Noch offensiver agiert Björn Höcke. Der Rechtsextremist, dessen Einfluss in der AfD in den letzten Jahren stetig gewachsen ist, sieht in Putins Russland einen Partner für die von ihm erträumte völkische Wiedergeburt Deutschlands. Höckes primärer Gegner sind die USA. Das lässt er seine Anhänger auf einer Protestveranstaltung in Gera am Tag der Deutschen Einheit unmissverständlich wissen: „Wir werden von einer raumfremden Macht in einen Krieg hineingetrieben, über eine fremdbestimmte Bundesregierung, der nicht der unsere ist.“ Demgegenüber seien Russland und Deutschland „natürliche Partner“, die aber seit 100 Jahren von den USA auseinandergetrieben würden. Putin habe „nach langem, langem Zögern hart und konsequent auf die Offensive einer raumfremden Macht reagiert“. Länder wie Russland, Serbien und Ungarn verteidigten Werte wie die „Ehe zwischen Mann und Frau“, „Volk und Nation“ oder den „Glauben“ als fundamentalen Bestandteil der „inneren Gesundheit eines Volkes“. Höcke polemisiert gegen „das neue Regenbogenimperium“, „Masseneinwanderung“ und „tödliche Dekadenz“. Dabei garniert er seine Rede mit offensichtlichen Anspielungen an die Nazizeit. „Unser Kampf“ lautet eine seiner häufigen Floskeln.
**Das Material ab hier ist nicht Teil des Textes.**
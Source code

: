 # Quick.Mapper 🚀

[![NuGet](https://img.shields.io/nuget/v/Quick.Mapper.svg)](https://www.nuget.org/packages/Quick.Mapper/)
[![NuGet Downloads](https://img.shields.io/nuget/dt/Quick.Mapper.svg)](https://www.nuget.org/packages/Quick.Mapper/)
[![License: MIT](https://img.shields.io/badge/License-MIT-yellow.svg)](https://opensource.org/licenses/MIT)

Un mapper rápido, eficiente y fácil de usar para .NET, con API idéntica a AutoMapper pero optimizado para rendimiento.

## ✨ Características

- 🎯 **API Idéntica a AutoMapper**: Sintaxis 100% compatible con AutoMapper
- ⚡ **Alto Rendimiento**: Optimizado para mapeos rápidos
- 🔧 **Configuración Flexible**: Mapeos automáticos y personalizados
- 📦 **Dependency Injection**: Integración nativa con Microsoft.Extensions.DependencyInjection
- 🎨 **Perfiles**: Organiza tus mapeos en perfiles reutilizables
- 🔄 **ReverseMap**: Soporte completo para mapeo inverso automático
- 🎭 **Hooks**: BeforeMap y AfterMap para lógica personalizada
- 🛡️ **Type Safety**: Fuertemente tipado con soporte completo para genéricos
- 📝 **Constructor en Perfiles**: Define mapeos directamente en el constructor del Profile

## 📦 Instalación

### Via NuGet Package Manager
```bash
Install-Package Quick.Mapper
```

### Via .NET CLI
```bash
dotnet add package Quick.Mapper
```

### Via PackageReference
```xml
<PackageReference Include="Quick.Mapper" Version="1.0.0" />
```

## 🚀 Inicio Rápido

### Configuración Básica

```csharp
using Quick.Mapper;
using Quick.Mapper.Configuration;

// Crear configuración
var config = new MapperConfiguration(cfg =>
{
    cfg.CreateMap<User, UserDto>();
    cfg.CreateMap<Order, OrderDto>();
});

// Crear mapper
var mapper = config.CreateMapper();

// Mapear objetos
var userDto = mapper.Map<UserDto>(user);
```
Außerdem lässt der Geschichtslehrer Höcke seine Anhänger wissen: „Bei uns … ist fast alles gründlicher durchdacht und verbessert worden als irgendwo anders auf der Welt.“ Deutsche und Russen hätten „eine ähnliche seelische Prägung“. Da strebt ein faschistischer Akteur ganz unverblümt die Allianz des Hitler-Stalin-Paktes als Zukunftsmodell an.

In Thüringen ist Höcke ein Volkstribun und der zentrale Gegenspieler des linken Wagenknecht-Antipoden Ramelow. Höcke wird dabei gestützt von einer sich intellektuell gebenden Neuen Rechten, deren Protagonisten die antirussische Haltung der Alten Rechten aus gesellschafts- und machtpolitischen Erwägungen ins Gegenteil verkehrt haben. Im Kampf gegen den verhassten Liberalismus, die gewaltenteilige Demokratie und die angebliche „Gender-Ideologie“ sind alle Allianzen willkommen – auch mit dem putinfreundlichen Teil der Linkspartei. Die muss sich von solchen Propagandisten trennen, um eine demokratische Zukunft zu haben. Wagenknechts Querfrontrhetorik nutzt nur dem rechten Rand, der sich an Orbán und Putin orientiert.

Markus Linden

Markus Linden

außerplanmäßiger Professor für Politikwissenschaft an der Universität Trier, zu seinen Forschungsschwerpunkten zählen u.a. Theorie und Empirie der Demokratie, Parteien- und Parteiensysteme, die Neue Rechte und Rechtspopulismus.